Herein lies the real story for the first tranche of the contract, to lease and buy 100 767 tankers - worth $23.5bn - was to be awarded to Boeing last year. However, it was cancelled by the Pentagon at the last minute after a scandal involving former Air Force official Darleen Druyun, who went to work for Boeing, and was later found to have boosted the price of the contract as a "parting gift" for the company.
Ms Druyun was sentenced to nine months in prison for holding job talks with Boeing without removing herself from air force contracts related to the company. Mike Sears, former Boeing chief financial officer, was sentenced to four months in prison for his role in the scandal and Phil Condit, the chief executive, was forced to resign.
More recently, his successor, CEO Harry Stonecipher, was forced to resign after an affair with a company director in contravention with the ethical policy which Stonecipher himself had devised, reinforcing Boeing’s reputation as a tarnished giant.
The affairs of the company have attracted the scrutiny of John McCain, the powerful senior Republican on the Senate armed services committee, who is looking carefully at other Boeing contracts – not least the $100 billion Future Combat System contract – all of which has considerably weakened this aerospace giant.
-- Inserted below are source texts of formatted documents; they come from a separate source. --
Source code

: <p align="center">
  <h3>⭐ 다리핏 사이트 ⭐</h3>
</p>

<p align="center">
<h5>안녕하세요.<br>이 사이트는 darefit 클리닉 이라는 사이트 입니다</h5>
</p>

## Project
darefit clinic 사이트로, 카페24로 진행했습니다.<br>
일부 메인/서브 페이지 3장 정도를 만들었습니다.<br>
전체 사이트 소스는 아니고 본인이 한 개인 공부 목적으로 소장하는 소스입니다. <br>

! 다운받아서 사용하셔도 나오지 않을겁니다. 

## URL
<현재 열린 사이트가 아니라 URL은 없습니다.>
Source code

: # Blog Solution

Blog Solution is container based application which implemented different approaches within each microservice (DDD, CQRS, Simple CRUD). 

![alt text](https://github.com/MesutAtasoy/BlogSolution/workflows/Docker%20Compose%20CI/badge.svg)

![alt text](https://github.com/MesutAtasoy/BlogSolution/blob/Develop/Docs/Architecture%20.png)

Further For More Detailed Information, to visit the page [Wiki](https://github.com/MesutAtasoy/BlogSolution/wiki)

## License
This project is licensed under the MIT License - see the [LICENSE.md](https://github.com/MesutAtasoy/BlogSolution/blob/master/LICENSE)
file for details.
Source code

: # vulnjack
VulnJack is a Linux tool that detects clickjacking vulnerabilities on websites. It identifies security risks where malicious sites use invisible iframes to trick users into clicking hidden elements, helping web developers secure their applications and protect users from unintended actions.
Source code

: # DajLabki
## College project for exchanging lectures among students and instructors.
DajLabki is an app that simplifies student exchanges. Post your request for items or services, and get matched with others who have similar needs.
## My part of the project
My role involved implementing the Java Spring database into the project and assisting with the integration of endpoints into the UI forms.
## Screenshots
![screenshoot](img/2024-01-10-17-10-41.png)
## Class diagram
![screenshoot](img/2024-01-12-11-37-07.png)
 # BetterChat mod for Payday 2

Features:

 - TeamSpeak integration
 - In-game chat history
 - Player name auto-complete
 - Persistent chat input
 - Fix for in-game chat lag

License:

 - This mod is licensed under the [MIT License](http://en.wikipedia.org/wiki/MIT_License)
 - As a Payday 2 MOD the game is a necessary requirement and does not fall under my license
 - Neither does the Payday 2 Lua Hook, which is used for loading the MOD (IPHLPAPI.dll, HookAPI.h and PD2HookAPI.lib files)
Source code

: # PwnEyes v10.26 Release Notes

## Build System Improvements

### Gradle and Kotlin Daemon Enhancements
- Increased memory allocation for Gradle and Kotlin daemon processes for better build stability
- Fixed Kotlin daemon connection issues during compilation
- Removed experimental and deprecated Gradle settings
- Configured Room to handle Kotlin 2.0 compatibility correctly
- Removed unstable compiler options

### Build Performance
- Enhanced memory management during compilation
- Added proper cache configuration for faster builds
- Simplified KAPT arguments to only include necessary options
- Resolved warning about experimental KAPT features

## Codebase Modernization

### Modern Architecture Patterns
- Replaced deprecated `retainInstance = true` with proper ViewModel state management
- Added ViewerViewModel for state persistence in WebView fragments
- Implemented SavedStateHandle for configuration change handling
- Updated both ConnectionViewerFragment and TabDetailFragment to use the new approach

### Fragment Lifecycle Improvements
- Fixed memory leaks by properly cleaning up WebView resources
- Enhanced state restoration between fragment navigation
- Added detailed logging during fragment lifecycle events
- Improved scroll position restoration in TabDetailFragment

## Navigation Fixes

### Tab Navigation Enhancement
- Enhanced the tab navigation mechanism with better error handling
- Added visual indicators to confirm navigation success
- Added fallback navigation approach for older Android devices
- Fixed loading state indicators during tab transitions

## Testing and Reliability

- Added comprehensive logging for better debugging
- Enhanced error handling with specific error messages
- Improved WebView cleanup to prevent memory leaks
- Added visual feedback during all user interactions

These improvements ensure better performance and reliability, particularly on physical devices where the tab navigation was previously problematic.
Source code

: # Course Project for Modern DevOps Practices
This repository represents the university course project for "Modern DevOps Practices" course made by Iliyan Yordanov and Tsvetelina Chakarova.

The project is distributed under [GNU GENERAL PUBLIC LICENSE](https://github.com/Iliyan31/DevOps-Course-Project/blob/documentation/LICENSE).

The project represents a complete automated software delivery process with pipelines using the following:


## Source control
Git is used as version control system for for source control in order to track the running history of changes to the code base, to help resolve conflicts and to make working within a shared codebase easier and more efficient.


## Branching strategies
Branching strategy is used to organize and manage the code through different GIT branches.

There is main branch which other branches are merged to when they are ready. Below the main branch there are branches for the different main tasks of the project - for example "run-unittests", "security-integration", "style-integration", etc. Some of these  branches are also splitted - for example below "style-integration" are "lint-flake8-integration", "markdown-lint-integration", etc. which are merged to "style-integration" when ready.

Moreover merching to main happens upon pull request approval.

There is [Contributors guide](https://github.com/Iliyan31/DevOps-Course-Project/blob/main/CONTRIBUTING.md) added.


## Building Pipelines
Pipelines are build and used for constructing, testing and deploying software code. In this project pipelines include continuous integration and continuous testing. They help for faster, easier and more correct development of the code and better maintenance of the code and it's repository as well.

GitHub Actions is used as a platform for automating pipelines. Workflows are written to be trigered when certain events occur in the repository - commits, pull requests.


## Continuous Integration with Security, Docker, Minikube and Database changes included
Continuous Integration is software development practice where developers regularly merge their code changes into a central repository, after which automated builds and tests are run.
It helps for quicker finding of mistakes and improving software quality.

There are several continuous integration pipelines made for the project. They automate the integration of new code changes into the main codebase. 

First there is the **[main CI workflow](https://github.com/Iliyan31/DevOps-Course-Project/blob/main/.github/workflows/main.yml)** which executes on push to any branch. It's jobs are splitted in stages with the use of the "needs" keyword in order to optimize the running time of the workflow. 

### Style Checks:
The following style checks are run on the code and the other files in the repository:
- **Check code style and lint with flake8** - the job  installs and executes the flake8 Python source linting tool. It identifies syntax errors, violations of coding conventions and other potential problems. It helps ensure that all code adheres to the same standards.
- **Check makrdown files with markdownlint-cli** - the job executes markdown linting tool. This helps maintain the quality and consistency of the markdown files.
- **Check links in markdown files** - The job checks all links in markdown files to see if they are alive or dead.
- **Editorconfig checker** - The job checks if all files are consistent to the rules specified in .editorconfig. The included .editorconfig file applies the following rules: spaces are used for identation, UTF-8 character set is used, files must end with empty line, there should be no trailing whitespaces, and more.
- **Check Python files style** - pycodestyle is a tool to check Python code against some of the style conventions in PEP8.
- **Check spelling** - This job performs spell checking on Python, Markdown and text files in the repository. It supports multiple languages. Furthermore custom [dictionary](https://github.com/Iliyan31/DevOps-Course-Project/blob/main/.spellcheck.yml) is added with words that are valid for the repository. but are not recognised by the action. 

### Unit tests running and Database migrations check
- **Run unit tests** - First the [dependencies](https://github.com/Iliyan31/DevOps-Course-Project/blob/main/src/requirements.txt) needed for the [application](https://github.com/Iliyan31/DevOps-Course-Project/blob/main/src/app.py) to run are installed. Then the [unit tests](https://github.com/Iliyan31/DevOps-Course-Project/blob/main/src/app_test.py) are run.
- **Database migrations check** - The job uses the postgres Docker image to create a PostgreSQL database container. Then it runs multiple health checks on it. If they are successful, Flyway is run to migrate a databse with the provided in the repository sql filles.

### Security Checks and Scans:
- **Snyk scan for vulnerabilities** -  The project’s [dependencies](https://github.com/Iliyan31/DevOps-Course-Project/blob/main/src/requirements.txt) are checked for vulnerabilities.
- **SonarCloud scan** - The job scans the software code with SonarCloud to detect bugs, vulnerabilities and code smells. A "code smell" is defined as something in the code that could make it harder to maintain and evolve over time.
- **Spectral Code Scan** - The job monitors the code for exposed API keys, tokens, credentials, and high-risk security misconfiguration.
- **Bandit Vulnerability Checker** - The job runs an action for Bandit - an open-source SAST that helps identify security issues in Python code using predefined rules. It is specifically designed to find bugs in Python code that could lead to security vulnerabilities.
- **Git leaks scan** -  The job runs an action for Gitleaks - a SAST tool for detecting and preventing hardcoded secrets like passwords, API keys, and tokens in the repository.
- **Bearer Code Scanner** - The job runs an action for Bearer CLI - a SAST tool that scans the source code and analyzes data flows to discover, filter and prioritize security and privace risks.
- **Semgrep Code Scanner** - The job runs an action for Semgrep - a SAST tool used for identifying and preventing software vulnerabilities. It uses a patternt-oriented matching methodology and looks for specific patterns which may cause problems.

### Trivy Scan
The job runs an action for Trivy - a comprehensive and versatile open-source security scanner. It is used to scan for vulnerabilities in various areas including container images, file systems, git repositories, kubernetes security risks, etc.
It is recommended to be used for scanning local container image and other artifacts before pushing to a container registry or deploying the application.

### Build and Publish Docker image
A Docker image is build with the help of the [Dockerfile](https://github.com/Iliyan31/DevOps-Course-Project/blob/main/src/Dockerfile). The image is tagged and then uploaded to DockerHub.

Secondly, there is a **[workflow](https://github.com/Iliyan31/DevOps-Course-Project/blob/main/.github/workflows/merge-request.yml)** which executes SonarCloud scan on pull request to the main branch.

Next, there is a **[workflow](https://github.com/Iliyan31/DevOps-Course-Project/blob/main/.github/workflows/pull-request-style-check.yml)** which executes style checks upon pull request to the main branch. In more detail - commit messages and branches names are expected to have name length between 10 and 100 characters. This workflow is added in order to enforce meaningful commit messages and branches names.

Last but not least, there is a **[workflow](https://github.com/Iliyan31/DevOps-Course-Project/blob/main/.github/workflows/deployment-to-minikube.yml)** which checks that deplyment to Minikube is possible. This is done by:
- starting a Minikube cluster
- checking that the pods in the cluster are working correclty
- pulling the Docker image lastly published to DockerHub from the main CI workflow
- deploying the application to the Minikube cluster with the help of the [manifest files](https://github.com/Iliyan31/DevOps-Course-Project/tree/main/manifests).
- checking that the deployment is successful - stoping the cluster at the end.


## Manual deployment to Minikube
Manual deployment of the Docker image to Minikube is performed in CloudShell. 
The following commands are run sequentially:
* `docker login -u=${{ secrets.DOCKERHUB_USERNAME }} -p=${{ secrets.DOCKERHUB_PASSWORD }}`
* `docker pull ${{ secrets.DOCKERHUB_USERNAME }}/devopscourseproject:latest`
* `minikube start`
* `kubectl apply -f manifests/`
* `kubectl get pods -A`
Now, ever quick to spot an opportunity, the Franco-German aerospace company EADS, that owns 80 percent of Airbus industries, has put in its own bid to supply the USAF with tankers based on the Airbus 330, claiming it can deliver its product at $8 million per unit cheaper than can Boeing.
So keen is it to gain the contract that it has teams scouring the United States looking for suitable site for a manufacturing base and is claiming that upwards of 70 percent of its aircraft would be US-built.
Ironically, the favourite site is a plant in Everett, in Washington State, Boeing's own back yard, where the company is prepared to spend $600 million on a plant employing up to 1,100 people. Perversely, this would allow EADS to benefit from the same $3.2 billion package of tax breaks and other incentives the state has offered Boeing to attract the 787 plant to the location – a subsidy which is at the centre of the Boeing-Airbus dispute.
It is this that puts that dispute into perspective. With Boeing under such pressure, the major card it has to play is the American flag. EADS is perceived as being predominately a French company, and no country has irritated the Bush administration more than the French.
Friends in Congress - particularly Sen. Patty Murray and Rep. Norm Dicks, both Democrats - have been outspokenly opposed to the notion of having American military personnel fly French jets into war. In February, Murray issued a statement accusing EADS of "disingenuously wooing US communities as locations for an 'American' EADS plant." The Airbus parent company, she said, is "attempting to secure US taxpayer dollars to support European jobs."
By having the current dispute framed in a US versus EU context, Boeing hopes to stoke up national passion, particularly in Congress, to the point where buying from EADS would become politically unacceptable – in which case the only alternative supplier, Boeing, would have to be awarded the contract.
Thus, when The Times notes that the airliner subsidy dispute could harm relations between the EU and America, that is precisely the intention. And, if the EU lifts its arms embargo on China, that will kill any chance EADS might have of supplying the US Air Force stone dead.
Serious stakes are being played for here, in a serious game and Boeing is no amateur. The Europeans, crowing at having recently outsold its American rival in the airliner sector, might find themselves outmanoeuvred.